#### INFORMATION PROVIDED

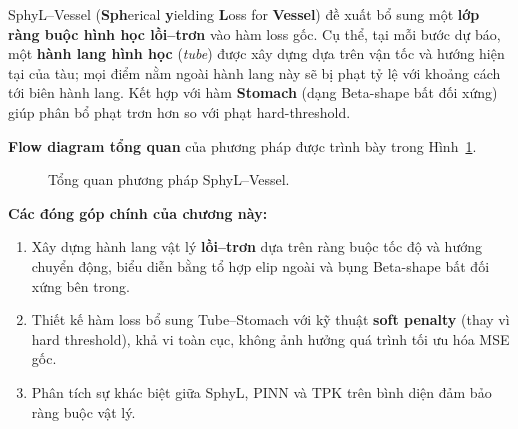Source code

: \documentclass{IEEEtran}
\begin{document}
SphyL--Vessel (\textbf{Sph}erical \textbf{y}ielding
\textbf{L}oss for \textbf{Vessel}) đề xuất bổ sung một
\textbf{lớp ràng buộc hình học lồi--trơn} vào hàm loss gốc.
Cụ thể, tại mỗi bước dự báo, một \textbf{hành lang hình học}
(\textit{tube}) được xây dựng dựa trên vận tốc và hướng hiện tại của tàu;
mọi điểm nằm ngoài hành lang này sẽ bị phạt tỷ lệ với khoảng cách
tới biên hành lang. Kết hợp với hàm \textbf{Stomach} (dạng Beta-shape
bất đối xứng) giúp phân bổ phạt trơn hơn so với phạt hard-threshold.

\textbf{Flow diagram tổng quan} của phương pháp được trình bày
trong Hình~\ref{fig:method-overview}.

\begin{figure}[H]
\centering
{}
\caption{Tổng quan phương pháp SphyL--Vessel.}
\label{fig:method-overview}
\end{figure}

\textbf{Các đóng góp chính của chương này:}
\begin{enumerate}
  \item Xây dựng hành lang vật lý \textbf{lồi--trơn} dựa trên ràng buộc
        tốc độ và hướng chuyển động, biểu diễn bằng tổ hợp elip ngoài
        và bụng Beta-shape bất đối xứng bên trong.
  \item Thiết kế hàm loss bổ sung Tube--Stomach với kỹ thuật
        \textbf{soft penalty} (thay vì hard threshold), khả vi toàn cục,
        không ảnh hưởng quá trình tối ưu hóa MSE gốc.
  \item Phân tích sự khác biệt giữa SphyL, PINN và TPK trên bình diện
        đảm bảo ràng buộc vật lý.
\end{enumerate}
\end{document}
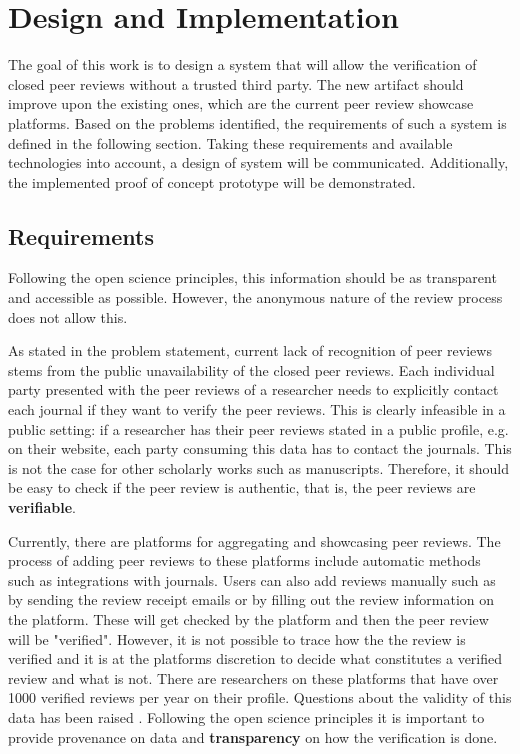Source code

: 
\chapter{Design and Implementation}\label{chapter:design}

The goal of this work is to design a system that will allow the verification of closed peer reviews without a trusted third party. The new artifact should improve upon the existing ones, which are the current peer review showcase platforms. Based on the problems identified, the requirements of such a system is defined in the following section. Taking these requirements and available technologies into account, a design of system will be communicated. Additionally, the implemented proof of concept prototype will be demonstrated.

\section{Requirements} \label{sec:requirements}

Following the open science principles, this information should be as transparent and accessible as possible. However, the anonymous nature of the review process does not allow this. 

As stated in the problem statement, current lack of recognition of peer reviews stems from the public unavailability of the closed peer reviews. Each individual party presented with the peer reviews of a researcher needs to explicitly contact each journal if they want to verify the peer reviews. This is clearly infeasible in a public setting: if a researcher has their peer reviews stated in a public profile, e.g. on their website, each party consuming this data has to contact the journals. This is not the case for other scholarly works such as manuscripts. Therefore, it should be easy to check if the peer review is authentic, that is, the peer reviews are \textbf{verifiable}.

Currently, there are platforms for aggregating and showcasing peer reviews. The process of adding peer reviews to these platforms include automatic methods such as integrations with journals. Users can also add reviews manually such as by sending the review receipt emails or by filling out the review information on the platform. These will get checked by the platform and then the peer review will be "verified". However, it is not possible to trace how the the review is verified and it is at the platforms discretion to decide what constitutes a verified review and what is not. There are researchers on these platforms that have over 1000 verified reviews per year on their profile. Questions about the validity of this data has been raised \parencite{TeixeiradaSilva.2020, TeixeiradaSilva.2017, TeixeiradaSilva.2019}. Following the open science principles it is important to provide provenance on data and \textbf{transparency} on how the verification is done.

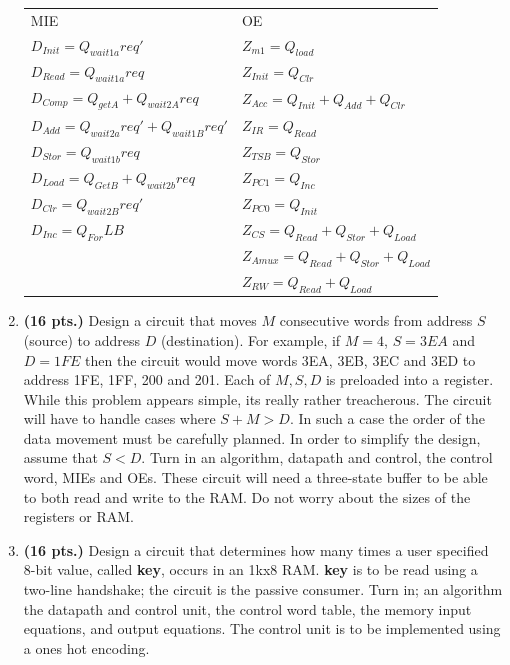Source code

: \begin{enumerate}
\begin{solution}
{\begin{tabular}{ll}
MIE                                     &       OE                      \\
$D_{Init}= Q_{wait1a}req'$            &  $Z_{m1} = Q_{load}$           \\
$D_{Read } = Q_{wait1a}req$             &  $Z_{Init} = Q_{Clr}$           \\
$D_{Comp}= Q_{getA} + Q_{wait2A}req$  &  $Z_{Acc} = Q_{Init} + Q_{Add} + Q_{Clr}$               \\
$D_{Add}= Q_{wait2a}req' + Q_{wait1B}req'$   &  $Z_{IR} = Q_{Read}$     \\
$D_{Stor} = Q_{wait1b}req$             &  $Z_{TSB} = Q_{Stor}$         \\
$D_{Load}= Q_{GetB} + Q_{wait2b}req$  &  $Z_{PC1} = Q_{Inc}$          \\
$D_{Clr  } = Q_{wait2B}req'$            &  $Z_{PC0} = Q_{Init}$          \\
$D_{Inc } = Q_{For}LB$                 &   $Z_{CS} = Q_{Read}+Q_{Stor}+Q_{Load}$     \\
					&   $Z_{Amux} = Q_{Read}+Q_{Stor}+Q_{Load}$   \\
					&   $Z_{RW} = Q_{Read}+Q_{Load}$            \\
\end{tabular}

}\end{solution}

\item {\bf (16 pts.)}
Design a circuit that moves $M$ consecutive words from address $S$ (source) to
address $D$ (destination).  For example, if $M=4$, $S=3EA$ and $D=1FE$ then the 
circuit would move words 3EA, 3EB, 3EC and 3ED to address 1FE, 1FF, 200 and 201.
Each of $M,S,D$ is preloaded into a register.  While this problem appears simple,
its really rather treacherous.  The circuit will have to handle cases where 
$S+M > D$.  In such a case the order of the data movement must be carefully planned.
In order to simplify the design, assume that $S<D$.  Turn in an algorithm, 
datapath and control, the 
control word, MIEs and OEs.  These circuit will need a three-state buffer to
be able to both read and write to the RAM.  Do not worry about the sizes of the
registers or RAM.

\item {\bf (16 pts.)}
Design a circuit that determines how many times a user
specified 8-bit value, called {\bf key}, occurs in an 1kx8 RAM.  
{\bf key} is to be read using a two-line handshake; the circuit 
is the passive consumer.
Turn in; an algorithm
the datapath and control unit,
the control word table,
the memory input equations, and
output equations.  
The control unit is to be implemented using a ones hot encoding.


\end{enumerate}
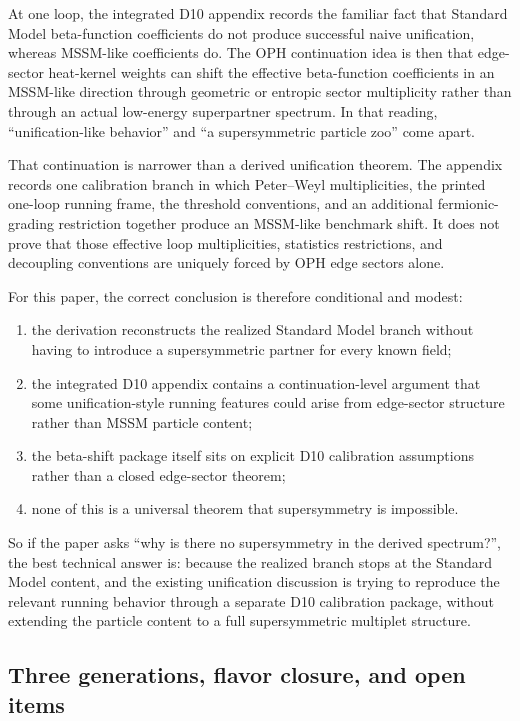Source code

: \documentclass[11pt]{article}
\begin{document}
At one loop, the integrated D10 appendix records the familiar fact that Standard Model beta-function
coefficients do not produce successful naive unification, whereas MSSM-like coefficients do. The
OPH continuation idea is then that edge-sector heat-kernel weights can shift the effective
beta-function coefficients in an MSSM-like direction through geometric or entropic sector
multiplicity rather than through an actual low-energy superpartner spectrum. In that reading,
``unification-like behavior'' and ``a supersymmetric particle zoo'' come apart.

That continuation is narrower than a derived unification theorem. The appendix records one
calibration branch in which Peter--Weyl multiplicities, the printed one-loop running frame, the
threshold conventions, and an additional fermionic-grading restriction together produce an
MSSM-like benchmark shift. It does not prove that those effective loop multiplicities,
statistics restrictions, and decoupling conventions are uniquely forced by OPH edge sectors alone.

For this paper, the correct conclusion is therefore conditional and modest:
\begin{enumerate}[leftmargin=2em]
\item the derivation reconstructs the realized Standard Model branch without having to
introduce a supersymmetric partner for every known field;
\item the integrated D10 appendix contains a continuation-level argument that some unification-style running
features could arise from edge-sector structure rather than MSSM particle content;
\item the beta-shift package itself sits on explicit D10 calibration assumptions rather than a closed edge-sector theorem;
\item none of this is a universal theorem that supersymmetry is impossible.
\end{enumerate}

So if the paper asks ``why is there no supersymmetry in the derived spectrum?'', the best
technical answer is: because the realized branch stops at the Standard
Model content, and the existing unification discussion is trying to reproduce the relevant
running behavior through a separate D10 calibration package, without extending the particle content to a full
supersymmetric multiplet structure.

\subsection{Three generations, flavor closure, and open items}
\end{document}
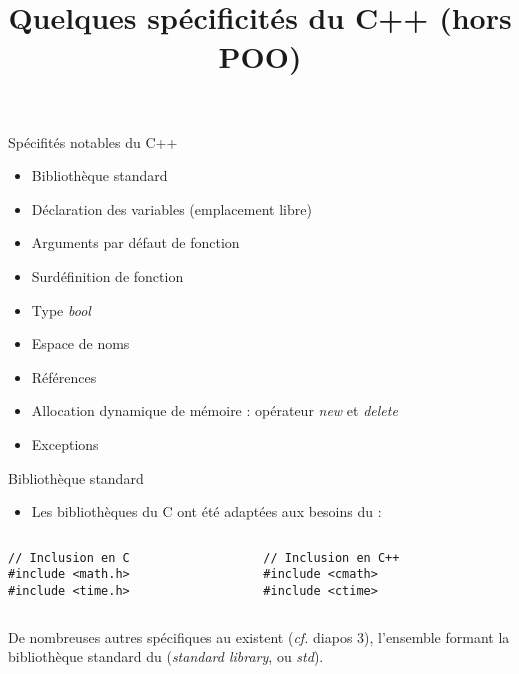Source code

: \documentclass[c]{beamer}
\title{Quelques spécificités du C++ (hors POO)}
\begin{document}
\maketitle
\def\theFancyVerbLine{%
  \color{white}\sffamily\tiny\arabic{FancyVerbLine}%
        {\tikz[remember picture,overlay]\node(minted-\arabic{FancyVerbLine}){};}%
}


\begin{frame}[fragile]{Spécifités notables du C++}
  \begin{itemize}  
  \item Bibliothèque standard
  \item Déclaration des variables (emplacement libre)
  \item Arguments par défaut de fonction
  \item Surdéfinition de fonction
  \item Type \textit{bool}
  \item Espace de noms
  \item Références
  \item Allocation dynamique de mémoire : opérateur \textit{new} et \textit{delete}
  \item Exceptions
  \end{itemize}
\end{frame}


\begin{frame}[fragile]{Bibliothèque standard}
\begin{itemize}
\item Les bibliothèques du C ont été adaptées aux besoins du \Cpp :
\end{itemize}

\begin{columns}
\begin{column}{0.3\columnwidth}
\begin{verbatim}
// Inclusion en C
#include <math.h>
#include <time.h>
\end{verbatim}
\end{column}

\begin{column}{0.4\columnwidth}
\begin{verbatim}
// Inclusion en C++
#include <cmath>
#include <ctime>
\end{verbatim}
\end{column}
\end{columns}

\vspace{3em}
De nombreuses autres spécifiques au \Cpp existent (\textit{cf.} diapos 3), l'ensemble formant la bibliothèque standard du \Cpp (\textit{standard library}, ou \textit{std}).

\end{frame}
\end{document}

########

§ **PROBLEM DETAILS**
From the records above, reproduce exactly the lines from the one with "được trình bày" to the one with "với kỹ thuật", both included, and no others.

§ **SOLVED PROBLEM**
\textbf{Flow diagram tổng quan} của phương pháp được trình bày
trong Hình~\ref{fig:method-overview}.

\begin{figure}[H]
\centering
{}
\caption{Tổng quan phương pháp SphyL--Vessel.}
\label{fig:method-overview}
\end{figure}

\textbf{Các đóng góp chính của chương này:}
\begin{enumerate}
  \item Xây dựng hành lang vật lý \textbf{lồi--trơn} dựa trên ràng buộc
        tốc độ và hướng chuyển động, biểu diễn bằng tổ hợp elip ngoài
        và bụng Beta-shape bất đối xứng bên trong.
  \item Thiết kế hàm loss bổ sung Tube--Stomach với kỹ thuật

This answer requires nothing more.